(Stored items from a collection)
○ ○ ○ ○ ○
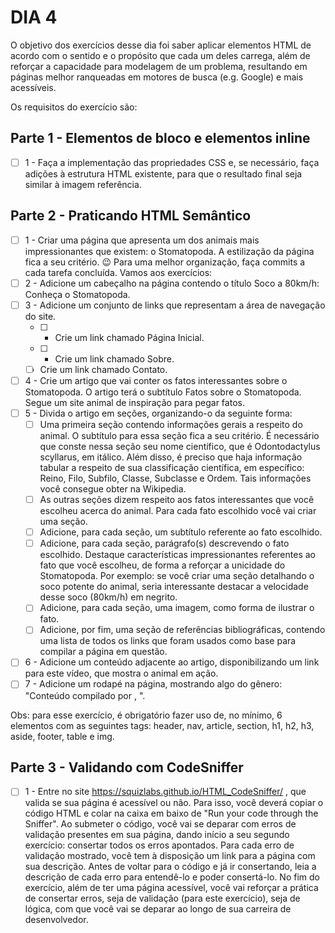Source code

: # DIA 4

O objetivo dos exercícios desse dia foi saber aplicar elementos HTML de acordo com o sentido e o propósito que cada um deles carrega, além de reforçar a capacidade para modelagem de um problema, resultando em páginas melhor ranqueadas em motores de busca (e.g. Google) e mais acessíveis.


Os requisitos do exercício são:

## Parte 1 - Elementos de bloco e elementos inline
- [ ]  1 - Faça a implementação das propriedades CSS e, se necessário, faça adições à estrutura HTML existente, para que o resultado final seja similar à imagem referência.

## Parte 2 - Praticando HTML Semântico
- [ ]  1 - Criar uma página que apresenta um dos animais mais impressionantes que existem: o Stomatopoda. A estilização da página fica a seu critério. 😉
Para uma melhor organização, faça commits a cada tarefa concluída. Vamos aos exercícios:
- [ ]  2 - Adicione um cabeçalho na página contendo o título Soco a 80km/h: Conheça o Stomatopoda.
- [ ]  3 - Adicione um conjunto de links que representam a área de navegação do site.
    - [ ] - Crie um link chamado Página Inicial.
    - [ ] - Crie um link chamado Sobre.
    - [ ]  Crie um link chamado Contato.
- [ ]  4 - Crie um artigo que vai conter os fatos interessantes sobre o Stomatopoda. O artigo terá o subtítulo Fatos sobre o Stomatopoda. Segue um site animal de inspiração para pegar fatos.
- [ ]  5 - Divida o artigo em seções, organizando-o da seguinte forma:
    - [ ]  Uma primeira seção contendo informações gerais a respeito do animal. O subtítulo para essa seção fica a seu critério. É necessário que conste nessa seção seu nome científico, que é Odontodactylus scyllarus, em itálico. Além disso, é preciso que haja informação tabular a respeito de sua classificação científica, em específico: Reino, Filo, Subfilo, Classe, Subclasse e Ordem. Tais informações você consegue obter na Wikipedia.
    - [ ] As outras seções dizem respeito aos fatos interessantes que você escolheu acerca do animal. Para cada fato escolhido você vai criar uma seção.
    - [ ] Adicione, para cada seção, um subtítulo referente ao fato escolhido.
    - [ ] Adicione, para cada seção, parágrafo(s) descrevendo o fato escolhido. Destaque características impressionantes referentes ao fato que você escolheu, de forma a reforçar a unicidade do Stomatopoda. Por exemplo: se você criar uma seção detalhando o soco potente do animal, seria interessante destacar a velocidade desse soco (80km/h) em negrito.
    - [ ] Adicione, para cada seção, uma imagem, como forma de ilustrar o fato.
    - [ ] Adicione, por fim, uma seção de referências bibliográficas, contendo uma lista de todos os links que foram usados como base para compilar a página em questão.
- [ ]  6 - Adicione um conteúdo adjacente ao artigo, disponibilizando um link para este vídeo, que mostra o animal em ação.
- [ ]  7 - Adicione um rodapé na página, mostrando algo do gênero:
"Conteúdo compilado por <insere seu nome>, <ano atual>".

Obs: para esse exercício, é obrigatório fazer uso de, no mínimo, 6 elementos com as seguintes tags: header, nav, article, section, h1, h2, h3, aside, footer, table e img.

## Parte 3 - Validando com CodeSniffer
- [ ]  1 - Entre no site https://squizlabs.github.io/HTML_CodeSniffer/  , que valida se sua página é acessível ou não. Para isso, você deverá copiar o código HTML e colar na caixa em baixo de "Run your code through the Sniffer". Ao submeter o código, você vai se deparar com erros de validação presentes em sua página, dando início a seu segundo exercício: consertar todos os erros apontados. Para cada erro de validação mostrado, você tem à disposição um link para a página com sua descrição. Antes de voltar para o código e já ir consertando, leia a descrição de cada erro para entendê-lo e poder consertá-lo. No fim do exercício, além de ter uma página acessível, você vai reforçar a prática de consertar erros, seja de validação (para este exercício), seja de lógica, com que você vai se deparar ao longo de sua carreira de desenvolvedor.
○ ○ ○ ○ ○
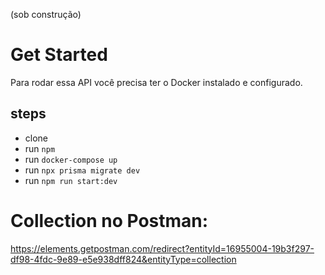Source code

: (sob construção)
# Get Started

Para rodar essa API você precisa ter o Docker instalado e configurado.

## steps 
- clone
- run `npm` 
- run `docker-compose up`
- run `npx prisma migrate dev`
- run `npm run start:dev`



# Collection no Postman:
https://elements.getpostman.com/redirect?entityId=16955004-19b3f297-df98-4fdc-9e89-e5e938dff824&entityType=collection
○ ○ ○ ○ ○
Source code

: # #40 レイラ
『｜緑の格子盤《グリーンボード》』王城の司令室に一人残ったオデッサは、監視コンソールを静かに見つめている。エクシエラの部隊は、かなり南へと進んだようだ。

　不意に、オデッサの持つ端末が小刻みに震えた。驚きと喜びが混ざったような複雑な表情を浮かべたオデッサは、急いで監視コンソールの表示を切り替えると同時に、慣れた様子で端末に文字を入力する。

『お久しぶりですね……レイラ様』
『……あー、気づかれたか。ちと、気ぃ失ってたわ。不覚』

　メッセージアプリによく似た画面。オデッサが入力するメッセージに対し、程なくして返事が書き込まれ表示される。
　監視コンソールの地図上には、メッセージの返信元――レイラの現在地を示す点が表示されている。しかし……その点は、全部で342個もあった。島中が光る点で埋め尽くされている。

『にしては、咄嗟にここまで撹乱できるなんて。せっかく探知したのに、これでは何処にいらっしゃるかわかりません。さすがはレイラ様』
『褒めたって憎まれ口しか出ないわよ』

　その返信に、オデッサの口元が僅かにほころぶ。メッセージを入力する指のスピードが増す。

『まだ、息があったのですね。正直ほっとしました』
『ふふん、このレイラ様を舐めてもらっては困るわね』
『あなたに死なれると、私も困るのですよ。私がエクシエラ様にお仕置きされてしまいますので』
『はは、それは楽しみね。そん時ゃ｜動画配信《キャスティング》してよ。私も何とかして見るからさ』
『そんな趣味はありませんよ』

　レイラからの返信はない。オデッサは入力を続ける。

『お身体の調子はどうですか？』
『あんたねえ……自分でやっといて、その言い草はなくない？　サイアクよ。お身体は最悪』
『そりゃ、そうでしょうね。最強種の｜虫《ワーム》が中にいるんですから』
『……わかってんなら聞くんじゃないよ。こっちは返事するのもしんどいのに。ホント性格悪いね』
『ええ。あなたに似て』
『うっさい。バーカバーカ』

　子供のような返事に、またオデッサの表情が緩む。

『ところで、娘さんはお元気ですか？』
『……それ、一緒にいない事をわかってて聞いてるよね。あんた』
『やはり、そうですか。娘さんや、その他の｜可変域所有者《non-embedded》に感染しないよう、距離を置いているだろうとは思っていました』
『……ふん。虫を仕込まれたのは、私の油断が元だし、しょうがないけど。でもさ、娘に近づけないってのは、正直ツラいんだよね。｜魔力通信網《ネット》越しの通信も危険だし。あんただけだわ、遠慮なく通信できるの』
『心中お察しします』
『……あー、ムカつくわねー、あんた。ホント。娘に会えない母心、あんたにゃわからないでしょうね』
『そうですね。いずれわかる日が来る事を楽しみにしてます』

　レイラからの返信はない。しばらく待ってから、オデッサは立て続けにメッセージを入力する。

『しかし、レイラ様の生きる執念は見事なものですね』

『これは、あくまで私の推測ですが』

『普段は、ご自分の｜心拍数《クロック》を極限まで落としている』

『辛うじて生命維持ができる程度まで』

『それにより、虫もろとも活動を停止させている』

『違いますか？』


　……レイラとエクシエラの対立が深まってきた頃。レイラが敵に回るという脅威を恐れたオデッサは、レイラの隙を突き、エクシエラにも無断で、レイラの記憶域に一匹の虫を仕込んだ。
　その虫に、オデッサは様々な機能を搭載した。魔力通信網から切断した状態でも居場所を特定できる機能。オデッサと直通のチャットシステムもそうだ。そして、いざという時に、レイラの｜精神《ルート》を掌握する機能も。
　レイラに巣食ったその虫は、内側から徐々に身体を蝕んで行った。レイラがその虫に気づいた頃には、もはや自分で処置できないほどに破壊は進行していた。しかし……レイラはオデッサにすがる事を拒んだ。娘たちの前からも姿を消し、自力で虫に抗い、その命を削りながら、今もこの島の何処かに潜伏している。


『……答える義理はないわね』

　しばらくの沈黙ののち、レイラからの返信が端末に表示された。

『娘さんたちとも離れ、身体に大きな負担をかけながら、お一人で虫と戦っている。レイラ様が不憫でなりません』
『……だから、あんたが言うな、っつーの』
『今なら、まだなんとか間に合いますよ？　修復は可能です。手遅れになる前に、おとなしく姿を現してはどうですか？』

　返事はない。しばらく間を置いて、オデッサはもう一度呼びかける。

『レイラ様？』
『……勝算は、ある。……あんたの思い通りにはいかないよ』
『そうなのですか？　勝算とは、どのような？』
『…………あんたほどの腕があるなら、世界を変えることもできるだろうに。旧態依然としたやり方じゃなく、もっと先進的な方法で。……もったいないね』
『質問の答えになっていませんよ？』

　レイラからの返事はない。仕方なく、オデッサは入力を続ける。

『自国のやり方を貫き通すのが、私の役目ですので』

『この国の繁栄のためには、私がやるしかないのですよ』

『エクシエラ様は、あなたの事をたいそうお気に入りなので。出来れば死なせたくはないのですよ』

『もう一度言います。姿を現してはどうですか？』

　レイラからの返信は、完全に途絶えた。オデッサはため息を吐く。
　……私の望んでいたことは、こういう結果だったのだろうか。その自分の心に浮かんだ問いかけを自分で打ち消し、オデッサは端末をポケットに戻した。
○ ○ ○ ○ ○
#### WHAT THE EXERCISE ASKS
Every line above with the string "chamado" in it should be copied into the answer.

#### SOLVED EXERCISE
    - [ ] - Crie um link chamado Página Inicial.
    - [ ] - Crie um link chamado Sobre.
    - [ ]  Crie um link chamado Contato.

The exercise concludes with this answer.